(Stored data entries)
________________________________________

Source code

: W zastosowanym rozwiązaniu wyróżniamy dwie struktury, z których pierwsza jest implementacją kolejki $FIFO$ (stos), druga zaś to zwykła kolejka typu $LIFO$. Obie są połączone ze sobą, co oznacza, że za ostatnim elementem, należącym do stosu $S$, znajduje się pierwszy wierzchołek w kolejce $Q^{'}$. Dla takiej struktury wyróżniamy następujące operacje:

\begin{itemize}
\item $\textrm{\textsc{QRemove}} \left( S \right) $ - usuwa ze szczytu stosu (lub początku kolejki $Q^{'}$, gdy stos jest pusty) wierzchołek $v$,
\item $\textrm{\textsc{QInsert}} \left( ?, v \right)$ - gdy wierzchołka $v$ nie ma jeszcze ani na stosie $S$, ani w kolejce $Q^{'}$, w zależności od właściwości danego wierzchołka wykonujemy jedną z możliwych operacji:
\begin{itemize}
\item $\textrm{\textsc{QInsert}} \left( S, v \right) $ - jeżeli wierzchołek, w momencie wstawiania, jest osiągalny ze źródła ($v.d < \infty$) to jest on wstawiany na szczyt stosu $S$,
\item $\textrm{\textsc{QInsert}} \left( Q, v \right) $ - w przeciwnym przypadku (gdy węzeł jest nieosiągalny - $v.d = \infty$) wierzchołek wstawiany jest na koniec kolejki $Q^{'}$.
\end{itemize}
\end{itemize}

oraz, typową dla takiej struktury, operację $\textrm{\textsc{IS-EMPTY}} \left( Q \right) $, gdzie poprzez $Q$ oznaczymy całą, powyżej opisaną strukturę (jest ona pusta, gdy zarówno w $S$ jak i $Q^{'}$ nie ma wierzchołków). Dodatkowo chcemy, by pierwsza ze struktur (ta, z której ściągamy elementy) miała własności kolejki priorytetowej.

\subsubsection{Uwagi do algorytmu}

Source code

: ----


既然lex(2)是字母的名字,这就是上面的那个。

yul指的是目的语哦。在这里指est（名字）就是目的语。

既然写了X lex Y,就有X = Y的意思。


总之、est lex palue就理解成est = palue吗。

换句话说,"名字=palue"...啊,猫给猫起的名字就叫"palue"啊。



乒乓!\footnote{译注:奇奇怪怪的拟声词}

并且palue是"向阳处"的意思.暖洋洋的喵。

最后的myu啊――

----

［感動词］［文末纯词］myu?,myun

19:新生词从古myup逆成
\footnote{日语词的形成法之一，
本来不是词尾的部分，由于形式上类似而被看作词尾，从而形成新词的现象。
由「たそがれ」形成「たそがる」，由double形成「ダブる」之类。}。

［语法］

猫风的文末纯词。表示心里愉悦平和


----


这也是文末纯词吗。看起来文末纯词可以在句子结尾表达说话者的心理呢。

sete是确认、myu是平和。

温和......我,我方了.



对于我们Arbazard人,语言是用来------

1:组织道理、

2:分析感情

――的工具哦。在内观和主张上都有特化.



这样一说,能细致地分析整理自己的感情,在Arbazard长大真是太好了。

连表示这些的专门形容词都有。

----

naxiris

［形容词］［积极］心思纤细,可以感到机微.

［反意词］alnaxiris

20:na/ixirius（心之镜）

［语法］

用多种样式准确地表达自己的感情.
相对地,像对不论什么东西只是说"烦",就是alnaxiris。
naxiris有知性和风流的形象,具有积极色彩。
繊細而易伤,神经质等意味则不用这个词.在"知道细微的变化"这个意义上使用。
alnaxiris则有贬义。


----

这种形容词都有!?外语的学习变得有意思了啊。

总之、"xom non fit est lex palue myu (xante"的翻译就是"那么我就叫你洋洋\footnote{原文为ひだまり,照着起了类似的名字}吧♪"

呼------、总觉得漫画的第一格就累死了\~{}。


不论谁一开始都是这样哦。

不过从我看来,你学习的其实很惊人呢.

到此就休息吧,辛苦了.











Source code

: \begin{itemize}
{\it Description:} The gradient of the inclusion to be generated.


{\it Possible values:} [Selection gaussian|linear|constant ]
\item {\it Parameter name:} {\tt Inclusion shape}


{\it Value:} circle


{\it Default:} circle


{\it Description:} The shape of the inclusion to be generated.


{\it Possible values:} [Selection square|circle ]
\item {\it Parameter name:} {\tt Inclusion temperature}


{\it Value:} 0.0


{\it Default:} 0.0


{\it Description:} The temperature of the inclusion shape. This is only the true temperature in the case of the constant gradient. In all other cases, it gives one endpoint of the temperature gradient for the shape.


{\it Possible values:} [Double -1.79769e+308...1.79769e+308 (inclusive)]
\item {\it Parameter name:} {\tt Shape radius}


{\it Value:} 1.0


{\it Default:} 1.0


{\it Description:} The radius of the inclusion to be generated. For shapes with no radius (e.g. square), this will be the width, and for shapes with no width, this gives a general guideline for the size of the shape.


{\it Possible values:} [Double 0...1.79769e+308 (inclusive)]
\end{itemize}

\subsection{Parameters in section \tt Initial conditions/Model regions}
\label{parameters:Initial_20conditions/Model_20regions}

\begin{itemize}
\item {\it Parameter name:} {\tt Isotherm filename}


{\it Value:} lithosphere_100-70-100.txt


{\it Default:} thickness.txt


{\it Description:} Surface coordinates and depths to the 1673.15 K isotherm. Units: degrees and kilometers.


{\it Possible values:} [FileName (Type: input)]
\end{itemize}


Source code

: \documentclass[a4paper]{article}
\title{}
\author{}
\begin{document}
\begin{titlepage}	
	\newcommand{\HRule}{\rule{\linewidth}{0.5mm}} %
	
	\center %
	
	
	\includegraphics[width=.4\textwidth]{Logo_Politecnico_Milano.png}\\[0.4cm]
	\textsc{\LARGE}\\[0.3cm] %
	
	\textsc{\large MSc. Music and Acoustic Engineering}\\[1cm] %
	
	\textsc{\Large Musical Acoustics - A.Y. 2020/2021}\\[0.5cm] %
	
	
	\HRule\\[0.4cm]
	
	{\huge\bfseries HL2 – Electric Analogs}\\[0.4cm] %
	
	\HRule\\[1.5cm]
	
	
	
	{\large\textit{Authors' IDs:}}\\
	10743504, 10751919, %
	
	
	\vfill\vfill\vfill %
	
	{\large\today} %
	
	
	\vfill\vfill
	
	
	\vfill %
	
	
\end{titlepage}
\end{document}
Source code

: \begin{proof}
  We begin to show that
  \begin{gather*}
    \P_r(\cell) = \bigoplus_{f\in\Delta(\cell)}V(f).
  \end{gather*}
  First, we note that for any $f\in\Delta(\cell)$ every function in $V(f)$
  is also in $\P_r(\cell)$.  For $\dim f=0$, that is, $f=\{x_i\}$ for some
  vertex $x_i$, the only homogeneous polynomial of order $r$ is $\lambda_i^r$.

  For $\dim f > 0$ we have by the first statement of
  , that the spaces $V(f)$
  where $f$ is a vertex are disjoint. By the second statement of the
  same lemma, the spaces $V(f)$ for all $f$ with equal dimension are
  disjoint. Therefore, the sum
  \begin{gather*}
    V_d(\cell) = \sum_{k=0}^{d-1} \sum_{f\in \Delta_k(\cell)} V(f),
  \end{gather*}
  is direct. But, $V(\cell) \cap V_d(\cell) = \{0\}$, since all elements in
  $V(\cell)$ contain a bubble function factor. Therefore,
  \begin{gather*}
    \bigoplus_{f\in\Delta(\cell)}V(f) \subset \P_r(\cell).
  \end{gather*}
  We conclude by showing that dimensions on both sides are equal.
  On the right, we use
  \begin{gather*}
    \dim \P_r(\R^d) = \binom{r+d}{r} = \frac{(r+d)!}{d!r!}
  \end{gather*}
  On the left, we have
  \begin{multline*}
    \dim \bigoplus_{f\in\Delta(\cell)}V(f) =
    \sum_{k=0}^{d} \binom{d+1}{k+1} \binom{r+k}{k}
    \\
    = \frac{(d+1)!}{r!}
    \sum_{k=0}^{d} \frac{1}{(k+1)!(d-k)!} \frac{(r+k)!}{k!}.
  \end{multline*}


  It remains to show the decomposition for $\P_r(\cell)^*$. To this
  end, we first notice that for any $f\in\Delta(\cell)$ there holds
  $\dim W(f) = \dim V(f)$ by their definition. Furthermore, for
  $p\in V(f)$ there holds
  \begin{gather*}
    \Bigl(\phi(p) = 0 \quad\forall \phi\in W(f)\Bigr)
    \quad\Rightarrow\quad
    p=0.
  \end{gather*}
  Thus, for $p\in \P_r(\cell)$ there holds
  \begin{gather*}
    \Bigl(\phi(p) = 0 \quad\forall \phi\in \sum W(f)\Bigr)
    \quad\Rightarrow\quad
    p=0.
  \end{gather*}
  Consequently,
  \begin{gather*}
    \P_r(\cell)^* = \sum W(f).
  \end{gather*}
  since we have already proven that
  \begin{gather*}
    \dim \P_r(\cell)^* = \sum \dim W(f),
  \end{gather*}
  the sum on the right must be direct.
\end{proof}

________________________________________

What is required –
The output must consist solely of the lines from the first line of the records through the line containing "S, v \right)", reproduced exactly.

Output below –
Source code

: W zastosowanym rozwiązaniu wyróżniamy dwie struktury, z których pierwsza jest implementacją kolejki $FIFO$ (stos), druga zaś to zwykła kolejka typu $LIFO$. Obie są połączone ze sobą, co oznacza, że za ostatnim elementem, należącym do stosu $S$, znajduje się pierwszy wierzchołek w kolejce $Q^{'}$. Dla takiej struktury wyróżniamy następujące operacje:

\begin{itemize}
\item $\textrm{\textsc{QRemove}} \left( S \right) $ - usuwa ze szczytu stosu (lub początku kolejki $Q^{'}$, gdy stos jest pusty) wierzchołek $v$,
\item $\textrm{\textsc{QInsert}} \left( ?, v \right)$ - gdy wierzchołka $v$ nie ma jeszcze ani na stosie $S$, ani w kolejce $Q^{'}$, w zależności od właściwości danego wierzchołka wykonujemy jedną z możliwych operacji:
\begin{itemize}
\item $\textrm{\textsc{QInsert}} \left( S, v \right) $ - jeżeli wierzchołek, w momencie wstawiania, jest osiągalny ze źródła ($v.d < \infty$) to jest on wstawiany na szczyt stosu $S$,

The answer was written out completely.